Top of Information shown

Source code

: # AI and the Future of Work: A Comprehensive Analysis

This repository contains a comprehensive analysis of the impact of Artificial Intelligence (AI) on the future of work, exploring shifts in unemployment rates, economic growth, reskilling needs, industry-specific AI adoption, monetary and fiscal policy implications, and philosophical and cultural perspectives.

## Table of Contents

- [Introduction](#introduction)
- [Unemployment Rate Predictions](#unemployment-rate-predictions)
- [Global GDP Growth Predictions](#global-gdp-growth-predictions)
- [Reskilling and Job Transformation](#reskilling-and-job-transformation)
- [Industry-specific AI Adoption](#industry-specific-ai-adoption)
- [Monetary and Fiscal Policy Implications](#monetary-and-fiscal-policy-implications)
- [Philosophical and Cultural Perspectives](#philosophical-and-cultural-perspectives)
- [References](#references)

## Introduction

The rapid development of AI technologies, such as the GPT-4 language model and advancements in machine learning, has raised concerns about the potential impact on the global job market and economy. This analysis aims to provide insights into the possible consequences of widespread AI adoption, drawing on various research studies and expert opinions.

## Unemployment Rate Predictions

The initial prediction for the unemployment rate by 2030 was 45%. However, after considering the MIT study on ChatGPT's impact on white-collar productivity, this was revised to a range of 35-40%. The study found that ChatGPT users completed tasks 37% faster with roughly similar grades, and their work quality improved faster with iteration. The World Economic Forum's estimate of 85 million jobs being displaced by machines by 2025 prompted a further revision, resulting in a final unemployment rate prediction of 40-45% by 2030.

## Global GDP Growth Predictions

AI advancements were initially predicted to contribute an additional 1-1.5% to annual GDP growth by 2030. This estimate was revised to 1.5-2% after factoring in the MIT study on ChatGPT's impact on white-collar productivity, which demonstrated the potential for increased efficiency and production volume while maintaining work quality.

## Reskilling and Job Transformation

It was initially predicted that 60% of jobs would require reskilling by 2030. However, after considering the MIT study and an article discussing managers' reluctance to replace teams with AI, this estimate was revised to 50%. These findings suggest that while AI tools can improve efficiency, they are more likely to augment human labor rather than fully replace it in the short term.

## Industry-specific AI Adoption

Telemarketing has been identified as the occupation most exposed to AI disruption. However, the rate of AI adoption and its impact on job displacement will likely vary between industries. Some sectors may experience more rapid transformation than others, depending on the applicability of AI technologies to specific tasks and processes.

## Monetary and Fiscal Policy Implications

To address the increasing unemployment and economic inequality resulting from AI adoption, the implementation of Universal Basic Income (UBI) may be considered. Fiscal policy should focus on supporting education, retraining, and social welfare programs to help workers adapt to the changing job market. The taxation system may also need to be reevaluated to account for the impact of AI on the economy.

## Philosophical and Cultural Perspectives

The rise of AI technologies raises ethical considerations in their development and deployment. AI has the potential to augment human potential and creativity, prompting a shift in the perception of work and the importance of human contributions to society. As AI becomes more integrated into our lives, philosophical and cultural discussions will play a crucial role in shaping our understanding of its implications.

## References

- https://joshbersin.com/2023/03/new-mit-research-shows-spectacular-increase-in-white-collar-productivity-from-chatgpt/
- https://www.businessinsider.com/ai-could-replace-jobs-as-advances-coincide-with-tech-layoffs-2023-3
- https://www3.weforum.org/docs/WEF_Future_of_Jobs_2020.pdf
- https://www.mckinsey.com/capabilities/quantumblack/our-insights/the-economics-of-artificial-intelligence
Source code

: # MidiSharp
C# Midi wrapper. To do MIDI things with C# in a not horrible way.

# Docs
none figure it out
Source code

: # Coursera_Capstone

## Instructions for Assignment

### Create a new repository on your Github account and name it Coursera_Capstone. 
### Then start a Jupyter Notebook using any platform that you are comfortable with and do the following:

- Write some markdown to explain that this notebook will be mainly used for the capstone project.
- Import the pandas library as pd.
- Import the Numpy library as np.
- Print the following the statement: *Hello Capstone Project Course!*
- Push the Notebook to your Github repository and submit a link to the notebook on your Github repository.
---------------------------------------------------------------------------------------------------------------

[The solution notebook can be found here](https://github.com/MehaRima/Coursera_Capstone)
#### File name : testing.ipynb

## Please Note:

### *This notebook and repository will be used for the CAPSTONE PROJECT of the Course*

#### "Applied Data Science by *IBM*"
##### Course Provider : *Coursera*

Bottom of Information shown

The required response is a complete, exact copy of the records.

*Reply:*
Source code

: # AI and the Future of Work: A Comprehensive Analysis

This repository contains a comprehensive analysis of the impact of Artificial Intelligence (AI) on the future of work, exploring shifts in unemployment rates, economic growth, reskilling needs, industry-specific AI adoption, monetary and fiscal policy implications, and philosophical and cultural perspectives.

## Table of Contents

- [Introduction](#introduction)
- [Unemployment Rate Predictions](#unemployment-rate-predictions)
- [Global GDP Growth Predictions](#global-gdp-growth-predictions)
- [Reskilling and Job Transformation](#reskilling-and-job-transformation)
- [Industry-specific AI Adoption](#industry-specific-ai-adoption)
- [Monetary and Fiscal Policy Implications](#monetary-and-fiscal-policy-implications)
- [Philosophical and Cultural Perspectives](#philosophical-and-cultural-perspectives)
- [References](#references)

## Introduction

The rapid development of AI technologies, such as the GPT-4 language model and advancements in machine learning, has raised concerns about the potential impact on the global job market and economy. This analysis aims to provide insights into the possible consequences of widespread AI adoption, drawing on various research studies and expert opinions.

## Unemployment Rate Predictions

The initial prediction for the unemployment rate by 2030 was 45%. However, after considering the MIT study on ChatGPT's impact on white-collar productivity, this was revised to a range of 35-40%. The study found that ChatGPT users completed tasks 37% faster with roughly similar grades, and their work quality improved faster with iteration. The World Economic Forum's estimate of 85 million jobs being displaced by machines by 2025 prompted a further revision, resulting in a final unemployment rate prediction of 40-45% by 2030.

## Global GDP Growth Predictions

AI advancements were initially predicted to contribute an additional 1-1.5% to annual GDP growth by 2030. This estimate was revised to 1.5-2% after factoring in the MIT study on ChatGPT's impact on white-collar productivity, which demonstrated the potential for increased efficiency and production volume while maintaining work quality.

## Reskilling and Job Transformation

It was initially predicted that 60% of jobs would require reskilling by 2030. However, after considering the MIT study and an article discussing managers' reluctance to replace teams with AI, this estimate was revised to 50%. These findings suggest that while AI tools can improve efficiency, they are more likely to augment human labor rather than fully replace it in the short term.

## Industry-specific AI Adoption

Telemarketing has been identified as the occupation most exposed to AI disruption. However, the rate of AI adoption and its impact on job displacement will likely vary between industries. Some sectors may experience more rapid transformation than others, depending on the applicability of AI technologies to specific tasks and processes.

## Monetary and Fiscal Policy Implications

To address the increasing unemployment and economic inequality resulting from AI adoption, the implementation of Universal Basic Income (UBI) may be considered. Fiscal policy should focus on supporting education, retraining, and social welfare programs to help workers adapt to the changing job market. The taxation system may also need to be reevaluated to account for the impact of AI on the economy.

## Philosophical and Cultural Perspectives

The rise of AI technologies raises ethical considerations in their development and deployment. AI has the potential to augment human potential and creativity, prompting a shift in the perception of work and the importance of human contributions to society. As AI becomes more integrated into our lives, philosophical and cultural discussions will play a crucial role in shaping our understanding of its implications.

## References

- https://joshbersin.com/2023/03/new-mit-research-shows-spectacular-increase-in-white-collar-productivity-from-chatgpt/
- https://www.businessinsider.com/ai-could-replace-jobs-as-advances-coincide-with-tech-layoffs-2023-3
- https://www3.weforum.org/docs/WEF_Future_of_Jobs_2020.pdf
- https://www.mckinsey.com/capabilities/quantumblack/our-insights/the-economics-of-artificial-intelligence
Source code

: # MidiSharp
C# Midi wrapper. To do MIDI things with C# in a not horrible way.

# Docs
none figure it out
Source code

: # Coursera_Capstone

## Instructions for Assignment

### Create a new repository on your Github account and name it Coursera_Capstone. 
### Then start a Jupyter Notebook using any platform that you are comfortable with and do the following:

- Write some markdown to explain that this notebook will be mainly used for the capstone project.
- Import the pandas library as pd.
- Import the Numpy library as np.
- Print the following the statement: *Hello Capstone Project Course!*
- Push the Notebook to your Github repository and submit a link to the notebook on your Github repository.
---------------------------------------------------------------------------------------------------------------

[The solution notebook can be found here](https://github.com/MehaRima/Coursera_Capstone)
#### File name : testing.ipynb

## Please Note:

### *This notebook and repository will be used for the CAPSTONE PROJECT of the Course*

#### "Applied Data Science by *IBM*"
##### Course Provider : *Coursera*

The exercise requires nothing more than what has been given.